-------- DATASET CONTENT
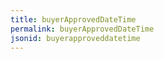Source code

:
 ```yaml
---
title: buyerApprovedDateTime
permalink: buyerApprovedDateTime
jsonid: buyerapproveddatetime
---
```

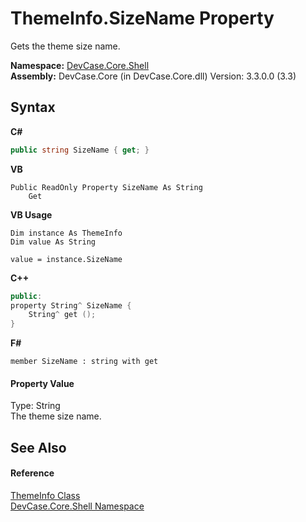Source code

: # ThemeInfo.SizeName Property 
 

Gets the theme size name.

**Namespace:**&nbsp;<a href="N_DevCase_Core_Shell">DevCase.Core.Shell</a><br />**Assembly:**&nbsp;DevCase.Core (in DevCase.Core.dll) Version: 3.3.0.0 (3.3)

## Syntax

**C#**<br />
``` C#
public string SizeName { get; }
```

**VB**<br />
``` VB
Public ReadOnly Property SizeName As String
	Get
```

**VB Usage**<br />
``` VB Usage
Dim instance As ThemeInfo
Dim value As String

value = instance.SizeName

```

**C++**<br />
``` C++
public:
property String^ SizeName {
	String^ get ();
}
```

**F#**<br />
``` F#
member SizeName : string with get

```


#### Property Value
Type: String<br />The theme size name.

## See Also


#### Reference
<a href="T_DevCase_Core_Shell_ThemeInfo">ThemeInfo Class</a><br /><a href="N_DevCase_Core_Shell">DevCase.Core.Shell Namespace</a><br />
----------------
=== WHAT IS REQUIRED ===
Output all the data, exactly, without images.

=== ANSWER BOX ===
Source code

:
 ```yaml
---
title: buyerApprovedDateTime
permalink: buyerApprovedDateTime
jsonid: buyerapproveddatetime
---
```

Source code

: # ThemeInfo.SizeName Property 
 

Gets the theme size name.

**Namespace:**&nbsp;<a href="N_DevCase_Core_Shell">DevCase.Core.Shell</a><br />**Assembly:**&nbsp;DevCase.Core (in DevCase.Core.dll) Version: 3.3.0.0 (3.3)

## Syntax

**C#**<br />
``` C#
public string SizeName { get; }
```

**VB**<br />
``` VB
Public ReadOnly Property SizeName As String
	Get
```

**VB Usage**<br />
``` VB Usage
Dim instance As ThemeInfo
Dim value As String

value = instance.SizeName

```

**C++**<br />
``` C++
public:
property String^ SizeName {
	String^ get ();
}
```

**F#**<br />
``` F#
member SizeName : string with get

```


#### Property Value
Type: String<br />The theme size name.

## See Also


#### Reference
<a href="T_DevCase_Core_Shell_ThemeInfo">ThemeInfo Class</a><br /><a href="N_DevCase_Core_Shell">DevCase.Core.Shell Namespace</a><br />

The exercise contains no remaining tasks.